- Records for the exercise:

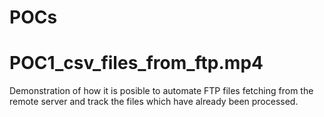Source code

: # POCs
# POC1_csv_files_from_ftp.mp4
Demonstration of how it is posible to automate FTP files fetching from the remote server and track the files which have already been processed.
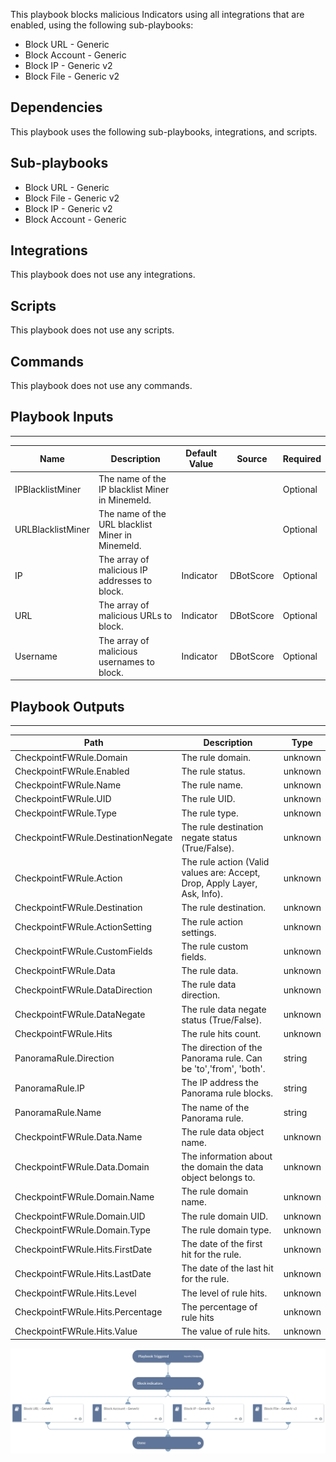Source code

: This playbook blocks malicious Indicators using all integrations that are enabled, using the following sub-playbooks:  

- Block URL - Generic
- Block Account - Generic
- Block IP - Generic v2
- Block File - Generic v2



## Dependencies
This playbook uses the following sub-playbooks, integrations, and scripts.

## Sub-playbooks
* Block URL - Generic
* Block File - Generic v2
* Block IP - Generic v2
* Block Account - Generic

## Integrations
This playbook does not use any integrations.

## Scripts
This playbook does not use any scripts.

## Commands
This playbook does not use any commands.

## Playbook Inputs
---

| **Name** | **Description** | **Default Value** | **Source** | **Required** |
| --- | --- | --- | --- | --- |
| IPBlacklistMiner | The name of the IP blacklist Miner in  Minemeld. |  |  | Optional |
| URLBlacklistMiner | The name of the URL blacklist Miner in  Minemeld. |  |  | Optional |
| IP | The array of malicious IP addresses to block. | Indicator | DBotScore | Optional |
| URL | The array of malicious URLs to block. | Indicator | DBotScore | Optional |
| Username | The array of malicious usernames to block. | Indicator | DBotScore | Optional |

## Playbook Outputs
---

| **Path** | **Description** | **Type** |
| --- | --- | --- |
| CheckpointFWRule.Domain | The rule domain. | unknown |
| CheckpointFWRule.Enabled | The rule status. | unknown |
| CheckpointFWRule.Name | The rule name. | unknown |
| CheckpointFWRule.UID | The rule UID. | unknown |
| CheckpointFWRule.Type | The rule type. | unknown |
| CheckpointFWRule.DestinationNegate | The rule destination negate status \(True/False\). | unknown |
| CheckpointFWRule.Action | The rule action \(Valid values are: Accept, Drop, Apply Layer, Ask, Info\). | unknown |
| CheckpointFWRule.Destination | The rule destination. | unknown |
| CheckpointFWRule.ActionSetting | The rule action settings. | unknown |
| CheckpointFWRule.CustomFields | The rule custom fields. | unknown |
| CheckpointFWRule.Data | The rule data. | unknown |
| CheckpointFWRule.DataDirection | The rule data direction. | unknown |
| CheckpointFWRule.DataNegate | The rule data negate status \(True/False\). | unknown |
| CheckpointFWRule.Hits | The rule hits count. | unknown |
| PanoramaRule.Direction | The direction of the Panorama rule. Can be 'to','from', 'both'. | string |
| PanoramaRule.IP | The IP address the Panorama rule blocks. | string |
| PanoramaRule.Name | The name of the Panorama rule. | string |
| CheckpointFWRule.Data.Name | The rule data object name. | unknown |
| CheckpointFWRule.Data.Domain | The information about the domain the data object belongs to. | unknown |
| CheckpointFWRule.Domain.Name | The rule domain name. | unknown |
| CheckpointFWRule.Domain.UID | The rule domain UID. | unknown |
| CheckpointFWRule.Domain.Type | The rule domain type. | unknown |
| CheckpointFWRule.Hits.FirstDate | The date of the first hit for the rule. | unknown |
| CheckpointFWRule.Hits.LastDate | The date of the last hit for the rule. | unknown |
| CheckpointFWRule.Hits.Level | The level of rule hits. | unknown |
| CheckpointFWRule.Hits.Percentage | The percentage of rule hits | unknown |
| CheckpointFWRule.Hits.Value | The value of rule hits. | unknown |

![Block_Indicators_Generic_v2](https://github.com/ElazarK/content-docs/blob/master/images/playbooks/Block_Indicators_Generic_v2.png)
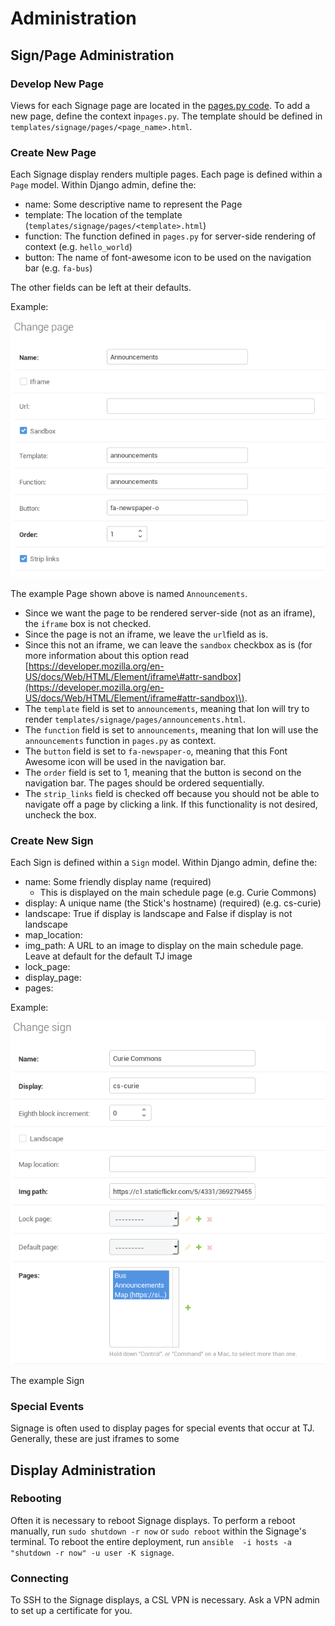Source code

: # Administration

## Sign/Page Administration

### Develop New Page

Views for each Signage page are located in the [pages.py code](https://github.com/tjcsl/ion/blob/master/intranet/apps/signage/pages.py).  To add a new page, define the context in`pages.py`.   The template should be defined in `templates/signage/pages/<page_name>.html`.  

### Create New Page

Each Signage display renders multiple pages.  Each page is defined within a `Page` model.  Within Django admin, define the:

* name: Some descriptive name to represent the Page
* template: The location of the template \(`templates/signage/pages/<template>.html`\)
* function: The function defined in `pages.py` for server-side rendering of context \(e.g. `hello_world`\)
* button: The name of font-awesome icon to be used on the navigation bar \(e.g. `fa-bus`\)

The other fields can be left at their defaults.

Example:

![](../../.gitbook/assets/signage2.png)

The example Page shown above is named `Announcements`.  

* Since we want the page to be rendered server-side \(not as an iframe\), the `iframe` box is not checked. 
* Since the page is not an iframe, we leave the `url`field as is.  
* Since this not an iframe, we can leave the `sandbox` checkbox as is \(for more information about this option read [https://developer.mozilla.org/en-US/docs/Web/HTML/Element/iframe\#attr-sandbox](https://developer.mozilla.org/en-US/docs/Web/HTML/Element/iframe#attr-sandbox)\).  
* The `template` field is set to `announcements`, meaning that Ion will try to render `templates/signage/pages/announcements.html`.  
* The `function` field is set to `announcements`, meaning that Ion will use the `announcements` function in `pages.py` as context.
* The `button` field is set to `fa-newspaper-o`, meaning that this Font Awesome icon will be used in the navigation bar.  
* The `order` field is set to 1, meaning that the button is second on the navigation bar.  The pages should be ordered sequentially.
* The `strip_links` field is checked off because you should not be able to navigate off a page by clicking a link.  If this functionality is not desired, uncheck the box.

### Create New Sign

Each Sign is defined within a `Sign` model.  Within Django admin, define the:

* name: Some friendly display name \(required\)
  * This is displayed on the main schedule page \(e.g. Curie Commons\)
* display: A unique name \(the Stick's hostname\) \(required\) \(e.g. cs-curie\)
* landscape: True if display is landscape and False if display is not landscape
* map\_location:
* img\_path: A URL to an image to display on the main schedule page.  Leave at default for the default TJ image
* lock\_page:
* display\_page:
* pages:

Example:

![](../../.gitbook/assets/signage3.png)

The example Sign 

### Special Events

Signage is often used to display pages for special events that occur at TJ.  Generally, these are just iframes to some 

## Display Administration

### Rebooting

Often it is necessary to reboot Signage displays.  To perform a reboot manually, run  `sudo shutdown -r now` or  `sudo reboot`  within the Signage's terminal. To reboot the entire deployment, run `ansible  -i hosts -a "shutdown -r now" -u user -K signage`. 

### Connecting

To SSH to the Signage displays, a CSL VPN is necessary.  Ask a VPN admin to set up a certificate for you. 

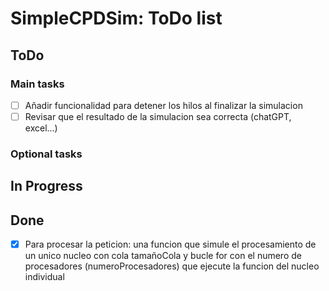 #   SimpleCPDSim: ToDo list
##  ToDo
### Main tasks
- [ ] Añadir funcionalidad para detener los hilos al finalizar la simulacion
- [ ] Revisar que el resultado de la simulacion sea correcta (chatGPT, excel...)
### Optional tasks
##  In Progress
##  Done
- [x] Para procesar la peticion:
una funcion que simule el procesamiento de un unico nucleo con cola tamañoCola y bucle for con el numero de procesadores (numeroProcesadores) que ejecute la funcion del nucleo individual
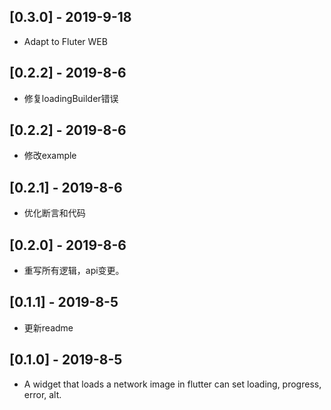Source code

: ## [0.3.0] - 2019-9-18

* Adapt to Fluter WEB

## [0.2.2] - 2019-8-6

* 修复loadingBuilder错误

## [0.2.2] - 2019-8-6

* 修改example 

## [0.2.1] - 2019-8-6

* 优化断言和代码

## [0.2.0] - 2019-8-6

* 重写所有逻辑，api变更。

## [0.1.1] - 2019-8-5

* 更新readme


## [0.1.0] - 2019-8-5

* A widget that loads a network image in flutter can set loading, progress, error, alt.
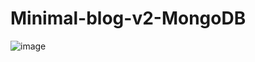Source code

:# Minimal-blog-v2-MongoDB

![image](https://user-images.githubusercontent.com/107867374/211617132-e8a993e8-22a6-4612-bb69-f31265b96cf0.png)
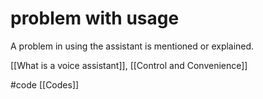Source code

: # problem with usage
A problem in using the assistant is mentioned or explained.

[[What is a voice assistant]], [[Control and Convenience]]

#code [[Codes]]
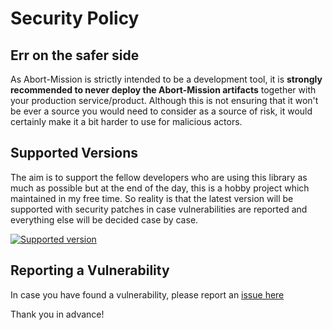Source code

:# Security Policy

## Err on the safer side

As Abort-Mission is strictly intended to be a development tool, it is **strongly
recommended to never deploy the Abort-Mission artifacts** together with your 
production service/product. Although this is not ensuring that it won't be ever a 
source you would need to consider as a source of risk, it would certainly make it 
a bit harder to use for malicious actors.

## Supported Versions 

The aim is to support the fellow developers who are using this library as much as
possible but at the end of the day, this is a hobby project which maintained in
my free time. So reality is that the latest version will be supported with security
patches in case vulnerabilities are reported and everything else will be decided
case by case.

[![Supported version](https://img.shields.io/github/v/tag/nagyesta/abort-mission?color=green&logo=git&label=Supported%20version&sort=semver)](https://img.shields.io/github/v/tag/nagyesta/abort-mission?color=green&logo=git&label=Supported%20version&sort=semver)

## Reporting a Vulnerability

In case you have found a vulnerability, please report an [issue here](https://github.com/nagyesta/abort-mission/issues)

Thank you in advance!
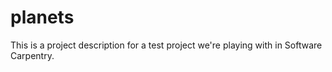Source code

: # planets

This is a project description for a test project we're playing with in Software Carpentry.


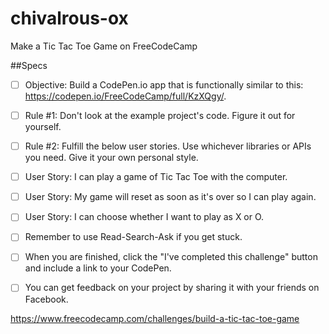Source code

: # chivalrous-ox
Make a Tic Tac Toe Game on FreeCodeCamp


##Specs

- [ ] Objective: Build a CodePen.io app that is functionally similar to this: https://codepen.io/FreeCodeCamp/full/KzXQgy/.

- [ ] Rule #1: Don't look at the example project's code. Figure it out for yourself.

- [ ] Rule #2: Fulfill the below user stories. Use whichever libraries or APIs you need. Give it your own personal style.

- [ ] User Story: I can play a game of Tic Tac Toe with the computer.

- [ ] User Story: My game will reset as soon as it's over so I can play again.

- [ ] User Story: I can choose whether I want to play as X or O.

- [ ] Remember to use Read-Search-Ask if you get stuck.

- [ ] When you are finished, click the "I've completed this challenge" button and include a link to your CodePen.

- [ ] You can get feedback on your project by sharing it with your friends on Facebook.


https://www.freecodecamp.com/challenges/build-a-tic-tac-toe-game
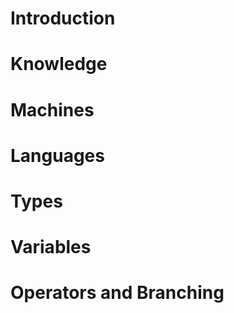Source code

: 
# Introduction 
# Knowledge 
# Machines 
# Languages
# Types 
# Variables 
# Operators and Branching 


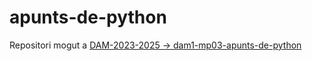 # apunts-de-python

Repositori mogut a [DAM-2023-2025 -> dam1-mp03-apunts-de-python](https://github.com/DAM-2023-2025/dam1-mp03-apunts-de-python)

- Problem to solve:
Using the data above, transcribe the lines that run from the line with "Each Sign is" to the line with "hostname\) \(required\) \(e.g. cs-curie\)", both ends kept, and output nothing else.

- Response to the exercise:
Each Sign is defined within a `Sign` model.  Within Django admin, define the:

* name: Some friendly display name \(required\)
  * This is displayed on the main schedule page \(e.g. Curie Commons\)
* display: A unique name \(the Stick's hostname\) \(required\) \(e.g. cs-curie\)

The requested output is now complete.